An analogy (for encrypting only) is that a person hands out open padlocks (their public key) that anyone can close on a box with a message, but that only the person with the padlock's key (the private key) can open.
Using your own private key, signing adds signature data to message that the other side can verify comes from you, using the public key they have for you:
'Using your public key, other people can decode and thereby verify a message was signed by you/your private key. (...by the same identity: each identity has an inseperable private key and public key).
In the end, the largest weakness is probably making sure keys actually belong to the someone you think you're talking to. Since there may be a man in the middle attack going on -- a person talking to both of you, pretending to be the other and essentially securing channels from both to this middle -- you need to compare keys before you can safely use them (though, arguably, only if you suspect someone would bother man-in-the-middling you). For personal use where you just use encryption so that your messages aren't easily snooped from the physical network, this isn't so pressing.
Key fingerprints help here.
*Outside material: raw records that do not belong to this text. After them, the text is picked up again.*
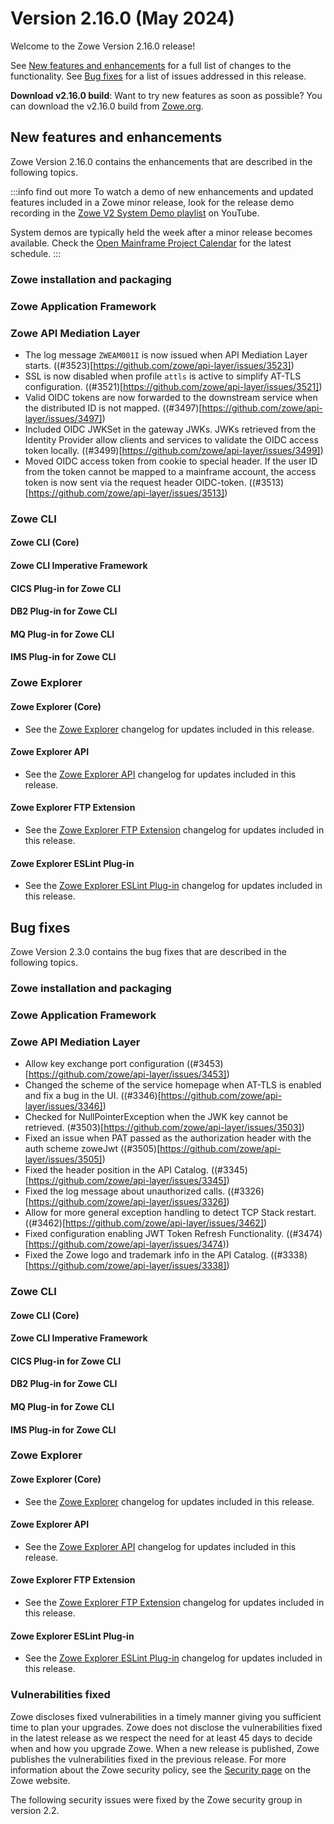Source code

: # Version 2.16.0 (May 2024)

Welcome to the Zowe Version 2.16.0 release!

See [New features and enhancements](#new-features-and-enhancements) for a full list of changes to the functionality. See [Bug fixes](#bug-fixes) for a list of issues addressed in this release.

**Download v2.16.0 build**: Want to try new features as soon as possible? You can download the v2.16.0 build from [Zowe.org](https://www.zowe.org/download.html).

## New features and enhancements

Zowe Version 2.16.0 contains the enhancements that are described in the following topics.

:::info find out more
To watch a demo of new enhancements and updated features included in a Zowe minor release, look for the release demo recording in the [Zowe V2 System Demo playlist](https://www.youtube.com/playlist?list=PL8REpLGaY9QGjSTAqZaWxLG_g-jW1qGmo) on YouTube.

System demos are typically held the week after a minor release becomes available. Check the [Open Mainframe Project Calendar](https://lists.openmainframeproject.org/g/zowe-dev/calendar) for the latest schedule.
:::

### Zowe installation and packaging

### Zowe Application Framework

### Zowe API Mediation Layer

* The log message `ZWEAM001I` is now issued when API Mediation Layer starts. ((#3523)[https://github.com/zowe/api-layer/issues/3523])
* SSL is now disabled when profile `attls` is active to simplify AT-TLS configuration. ((#3521)[https://github.com/zowe/api-layer/issues/3521])
* Valid OIDC tokens are now forwarded to the downstream service when the distributed ID is not mapped. ((#3497)[https://github.com/zowe/api-layer/issues/3497])
* Included OIDC JWKSet in the gateway JWKs. JWKs retrieved from the Identity Provider allow clients and services to validate the OIDC access token locally. ((#3499)[https://github.com/zowe/api-layer/issues/3499])
* Moved OIDC access token from cookie to special header. If the user ID from the token cannot be mapped to a mainframe account, the access token is now sent via the request header OIDC-token. ((#3513)[https://github.com/zowe/api-layer/issues/3513])

### Zowe CLI

#### Zowe CLI (Core)

#### Zowe CLI Imperative Framework

#### CICS Plug-in for Zowe CLI

#### DB2 Plug-in for Zowe CLI

#### MQ Plug-in for Zowe CLI

#### IMS Plug-in for Zowe CLI

### Zowe Explorer

#### Zowe Explorer (Core)

- See the [Zowe Explorer](https://github.com/zowe/zowe-explorer-vscode/blob/main/packages/zowe-explorer/CHANGELOG.md) changelog for updates included in this release.

#### Zowe Explorer API

- See the [Zowe Explorer API](https://github.com/zowe/zowe-explorer-vscode/blob/main/packages/zowe-explorer-api/CHANGELOG.md) changelog for updates included in this release.

#### Zowe Explorer FTP Extension

- See the [Zowe Explorer FTP Extension](https://github.com/zowe/zowe-explorer-vscode/blob/main/packages/zowe-explorer-ftp-extension/CHANGELOG.md) changelog for updates included in this release.

#### Zowe Explorer ESLint Plug-in

- See the [Zowe Explorer ESLint Plug-in](https://github.com/zowe/zowe-explorer-vscode/blob/main/packages/eslint-plugin-zowe-explorer/CHANGELOG.md) changelog for updates included in this release.

## Bug fixes

Zowe Version 2.3.0 contains the bug fixes that are described in the following topics.

### Zowe installation and packaging

### Zowe Application Framework

### Zowe API Mediation Layer

* Allow key exchange port configuration ((#3453)[https://github.com/zowe/api-layer/issues/3453])
* Changed the scheme of the service homepage when AT-TLS is enabled and fix a bug in the UI. ((#3346)[https://github.com/zowe/api-layer/issues/3346])
* Checked for NullPointerException when the JWK key cannot be retrieved. (#3503)[https://github.com/zowe/api-layer/issues/3503])
* Fixed an issue when PAT passed as the authorization header with the auth scheme zoweJwt ((#3505)[https://github.com/zowe/api-layer/issues/3505])
* Fixed the header position in the API Catalog. ((#3345)[https://github.com/zowe/api-layer/issues/3345])
* Fixed the log message about unauthorized calls. ((#3326)[https://github.com/zowe/api-layer/issues/3326])
* Allow for more general exception handling to detect TCP Stack restart. ((#3462)[https://github.com/zowe/api-layer/issues/3462])
* Fixed configuration enabling JWT Token Refresh Functionality. ((#3474)[https://github.com/zowe/api-layer/issues/3474))
* Fixed the Zowe logo and trademark info in the API Catalog. ((#3338)[https://github.com/zowe/api-layer/issues/3338])




### Zowe CLI

#### Zowe CLI (Core)

#### Zowe CLI Imperative Framework

#### CICS Plug-in for Zowe CLI

#### DB2 Plug-in for Zowe CLI

#### MQ Plug-in for Zowe CLI

#### IMS Plug-in for Zowe CLI

### Zowe Explorer

#### Zowe Explorer (Core)

- See the [Zowe Explorer](https://github.com/zowe/zowe-explorer-vscode/blob/main/packages/zowe-explorer/CHANGELOG.md) changelog for updates included in this release.

#### Zowe Explorer API

- See the [Zowe Explorer API](https://github.com/zowe/zowe-explorer-vscode/blob/main/packages/zowe-explorer-api/CHANGELOG.md) changelog for updates included in this release.

####  Zowe Explorer FTP Extension

- See the [Zowe Explorer FTP Extension](https://github.com/zowe/zowe-explorer-vscode/blob/main/packages/zowe-explorer-ftp-extension/CHANGELOG.md) changelog for updates included in this release.

#### Zowe Explorer ESLint Plug-in

- See the [Zowe Explorer ESLint Plug-in](https://github.com/zowe/zowe-explorer-vscode/blob/main/packages/eslint-plugin-zowe-explorer/CHANGELOG.md) changelog for updates included in this release.

### Vulnerabilities fixed

Zowe discloses fixed vulnerabilities in a timely manner giving you sufficient time to plan your upgrades. Zowe does not disclose the vulnerabilities fixed in the latest release as we respect the need for at least 45 days to decide when and how you upgrade Zowe. When a new release is published, Zowe publishes the vulnerabilities fixed in the previous release. For more information about the Zowe security policy, see the [Security page](https://www.zowe.org/security.html) on the Zowe website.

The following security issues were fixed by the Zowe security group in version 2.2.
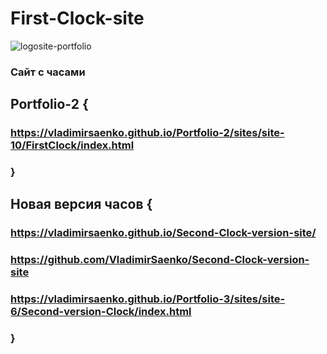 # First-Clock-site

![logosite-portfolio](https://user-images.githubusercontent.com/56477695/123428285-4efb3f80-d5ce-11eb-9b5e-dafc8e62a257.png)

### Сайт с часами 

## Portfolio-2 {

### https://vladimirsaenko.github.io/Portfolio-2/sites/site-10/FirstClock/index.html

### }

## Новая версия часов {

### https://vladimirsaenko.github.io/Second-Clock-version-site/

### https://github.com/VladimirSaenko/Second-Clock-version-site

### https://vladimirsaenko.github.io/Portfolio-3/sites/site-6/Second-version-Clock/index.html

### }
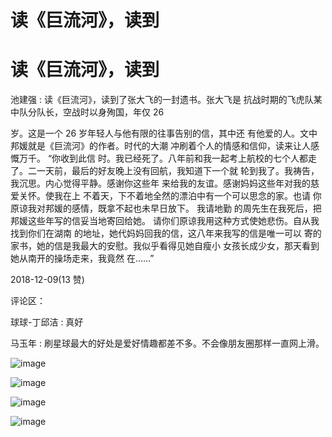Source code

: # 读《巨流河》，读到

# 读《巨流河》，读到

池建强 : 读《巨流河》，读到了张大飞的一封遗书。张大飞是 抗战时期的飞虎队某中队分队长，空战时以身殉国，年仅 26

岁。这是一个 26 岁年轻人与他有限的往事告别的信，其中还 有他爱的人。文中邦媛就是《巨流河》的作者。时代的大潮 冲刷着个人的情感和信仰，读来让人感慨万千。 “你收到此信 时。我已经死了。八年前和我一起考上航校的七个人都走 了。二一天前，最后的好友晚上没有回航，我知道下一个就 轮到我了。我祷告，我沉思。内心觉得平静。感谢你这些年 来给我的友谊。感谢妈妈这些年对我的慈爱关怀。使我在上 不着天，下不着地全然的漂泊中有一个可以思念的家。也请 你原谅我对邦媛的感情，既拿不起也未早日放下。 我请地勤 的周先生在我死后，把邦媛这些年写的信妥当地寄回给她。 请你们原谅我用这种方式使她悲伤。自从我找到你们在湖南 的地址，她代妈妈回我的信，这八年来我写的信是唯一可以 寄的家书，她的信是我最大的安慰。我似乎看得见她自瘦小 女孩长成少女，那天看到她从南开的操场走来，我竟然 在……”

2018-12-09(13 赞)

评论区：

球球-丁邱洁 : 真好

马玉年 : 刷星球最大的好处是爱好情趣都差不多。不会像朋友圈那样一直网上滑。

![image](img/Image_020.png)

![image](img/Image_021.png)

![image](img/Image_022.png)

![image](img/Image_023.png)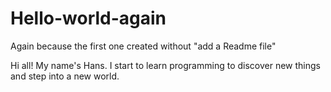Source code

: # Hello-world-again
Again because the first one created without "add a Readme file"

Hi all! 
My name's Hans. I start to learn programming to discover new things and step into a new world.
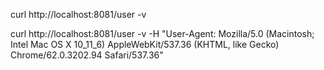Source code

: curl http://localhost:8081/user -v

curl http://localhost:8081/user -v -H "User-Agent: Mozilla/5.0 (Macintosh; Intel Mac OS X 10_11_6) AppleWebKit/537.36 (KHTML, like Gecko) Chrome/62.0.3202.94 Safari/537.36"
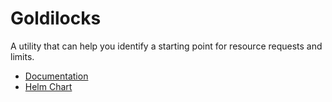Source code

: # Goldilocks

A utility that can help you identify a starting point for resource requests and limits.

- [Documentation](https://goldilocks.docs.fairwinds.com)
- [Helm Chart](https://github.com/FairwindsOps/charts/tree/master/stable/goldilocks)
They are a hash of the key, meaning a smaller set of characters, which you should be able to compare within a minute or so by looking it up on a website or calling the owner. Technically, the more such media you use the better, as a man in the middle will be hard pressed to consistently fool them all.
Secure shell (SSH) uses this system and warns when the server's key (fingerprint) has changed. Whenever SSH is newly installed, it warns, which I've so far mostly blindly clicked past.
Side note: Asymmetric v.s. symmetric keys
Earlier, simpler systems had symmetric keys, meaning that the encoding and decoding key was the same. This only allows encrypting between mutually trustable parties that you assume will not accidentally or purposefully leak the key, because that key means all possible abilities, most importantly reading encrypted data and imitating the other side data.
Additionally, sending predictable data over these encrypted channels made it easy to deduct the key when encryption was very simplistic. (eg. XOR-ing a n-byte key with every n-sized block of data. Because most files start with very predictable data, this can give much of the key away without much trouble at all)
The public-private key system's additional security is based on the fact that given the public key of someone's (public,private) keypair it is nearly impossible to calculate the private one, which is why it isn't a problem to hand the public ones out.